YOUR GOAL
Give back all of the records, exactly and completely.

SUPPLIED RECORDS
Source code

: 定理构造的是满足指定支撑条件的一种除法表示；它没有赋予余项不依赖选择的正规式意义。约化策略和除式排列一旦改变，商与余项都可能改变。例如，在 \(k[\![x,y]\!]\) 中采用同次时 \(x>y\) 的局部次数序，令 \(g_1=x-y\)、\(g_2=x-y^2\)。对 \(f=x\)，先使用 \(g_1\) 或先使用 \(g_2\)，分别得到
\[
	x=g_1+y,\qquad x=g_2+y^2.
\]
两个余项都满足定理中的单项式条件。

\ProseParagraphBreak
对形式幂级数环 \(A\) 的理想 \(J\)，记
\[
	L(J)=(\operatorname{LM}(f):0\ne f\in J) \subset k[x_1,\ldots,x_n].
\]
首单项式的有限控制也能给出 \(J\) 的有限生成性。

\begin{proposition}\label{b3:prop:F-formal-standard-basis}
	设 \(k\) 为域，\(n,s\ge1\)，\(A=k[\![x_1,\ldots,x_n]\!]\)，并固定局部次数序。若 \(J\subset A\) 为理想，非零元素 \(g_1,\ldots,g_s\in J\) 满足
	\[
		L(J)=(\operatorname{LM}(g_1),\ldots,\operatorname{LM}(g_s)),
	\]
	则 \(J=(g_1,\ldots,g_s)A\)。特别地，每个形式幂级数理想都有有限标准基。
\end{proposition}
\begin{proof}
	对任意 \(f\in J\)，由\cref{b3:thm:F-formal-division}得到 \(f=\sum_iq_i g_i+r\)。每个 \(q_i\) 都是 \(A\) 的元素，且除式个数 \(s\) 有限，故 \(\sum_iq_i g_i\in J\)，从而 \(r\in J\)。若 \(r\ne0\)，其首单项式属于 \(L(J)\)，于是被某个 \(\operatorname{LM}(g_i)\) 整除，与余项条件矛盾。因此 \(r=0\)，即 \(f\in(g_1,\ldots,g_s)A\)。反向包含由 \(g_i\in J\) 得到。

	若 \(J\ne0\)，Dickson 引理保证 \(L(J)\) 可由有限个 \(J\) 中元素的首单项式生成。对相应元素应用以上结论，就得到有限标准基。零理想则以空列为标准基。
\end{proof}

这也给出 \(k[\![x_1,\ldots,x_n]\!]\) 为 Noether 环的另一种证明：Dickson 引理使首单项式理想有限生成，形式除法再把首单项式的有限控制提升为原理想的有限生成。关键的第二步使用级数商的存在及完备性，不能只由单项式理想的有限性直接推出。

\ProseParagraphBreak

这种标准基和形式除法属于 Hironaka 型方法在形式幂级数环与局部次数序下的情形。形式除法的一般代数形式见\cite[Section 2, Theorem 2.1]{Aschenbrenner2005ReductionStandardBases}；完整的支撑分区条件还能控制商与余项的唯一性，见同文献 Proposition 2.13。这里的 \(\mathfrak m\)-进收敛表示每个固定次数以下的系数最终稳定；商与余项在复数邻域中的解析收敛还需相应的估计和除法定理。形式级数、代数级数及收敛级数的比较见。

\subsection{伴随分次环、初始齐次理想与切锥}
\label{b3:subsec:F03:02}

REPLY
Source code

: 定理构造的是满足指定支撑条件的一种除法表示；它没有赋予余项不依赖选择的正规式意义。约化策略和除式排列一旦改变，商与余项都可能改变。例如，在 \(k[\![x,y]\!]\) 中采用同次时 \(x>y\) 的局部次数序，令 \(g_1=x-y\)、\(g_2=x-y^2\)。对 \(f=x\)，先使用 \(g_1\) 或先使用 \(g_2\)，分别得到
\[
	x=g_1+y,\qquad x=g_2+y^2.
\]
两个余项都满足定理中的单项式条件。

\ProseParagraphBreak
对形式幂级数环 \(A\) 的理想 \(J\)，记
\[
	L(J)=(\operatorname{LM}(f):0\ne f\in J) \subset k[x_1,\ldots,x_n].
\]
首单项式的有限控制也能给出 \(J\) 的有限生成性。

\begin{proposition}\label{b3:prop:F-formal-standard-basis}
	设 \(k\) 为域，\(n,s\ge1\)，\(A=k[\![x_1,\ldots,x_n]\!]\)，并固定局部次数序。若 \(J\subset A\) 为理想，非零元素 \(g_1,\ldots,g_s\in J\) 满足
	\[
		L(J)=(\operatorname{LM}(g_1),\ldots,\operatorname{LM}(g_s)),
	\]
	则 \(J=(g_1,\ldots,g_s)A\)。特别地，每个形式幂级数理想都有有限标准基。
\end{proposition}
\begin{proof}
	对任意 \(f\in J\)，由\cref{b3:thm:F-formal-division}得到 \(f=\sum_iq_i g_i+r\)。每个 \(q_i\) 都是 \(A\) 的元素，且除式个数 \(s\) 有限，故 \(\sum_iq_i g_i\in J\)，从而 \(r\in J\)。若 \(r\ne0\)，其首单项式属于 \(L(J)\)，于是被某个 \(\operatorname{LM}(g_i)\) 整除，与余项条件矛盾。因此 \(r=0\)，即 \(f\in(g_1,\ldots,g_s)A\)。反向包含由 \(g_i\in J\) 得到。

	若 \(J\ne0\)，Dickson 引理保证 \(L(J)\) 可由有限个 \(J\) 中元素的首单项式生成。对相应元素应用以上结论，就得到有限标准基。零理想则以空列为标准基。
\end{proof}

这也给出 \(k[\![x_1,\ldots,x_n]\!]\) 为 Noether 环的另一种证明：Dickson 引理使首单项式理想有限生成，形式除法再把首单项式的有限控制提升为原理想的有限生成。关键的第二步使用级数商的存在及完备性，不能只由单项式理想的有限性直接推出。

\ProseParagraphBreak

这种标准基和形式除法属于 Hironaka 型方法在形式幂级数环与局部次数序下的情形。形式除法的一般代数形式见\cite[Section 2, Theorem 2.1]{Aschenbrenner2005ReductionStandardBases}；完整的支撑分区条件还能控制商与余项的唯一性，见同文献 Proposition 2.13。这里的 \(\mathfrak m\)-进收敛表示每个固定次数以下的系数最终稳定；商与余项在复数邻域中的解析收敛还需相应的估计和除法定理。形式级数、代数级数及收敛级数的比较见。

\subsection{伴随分次环、初始齐次理想与切锥}
\label{b3:subsec:F03:02}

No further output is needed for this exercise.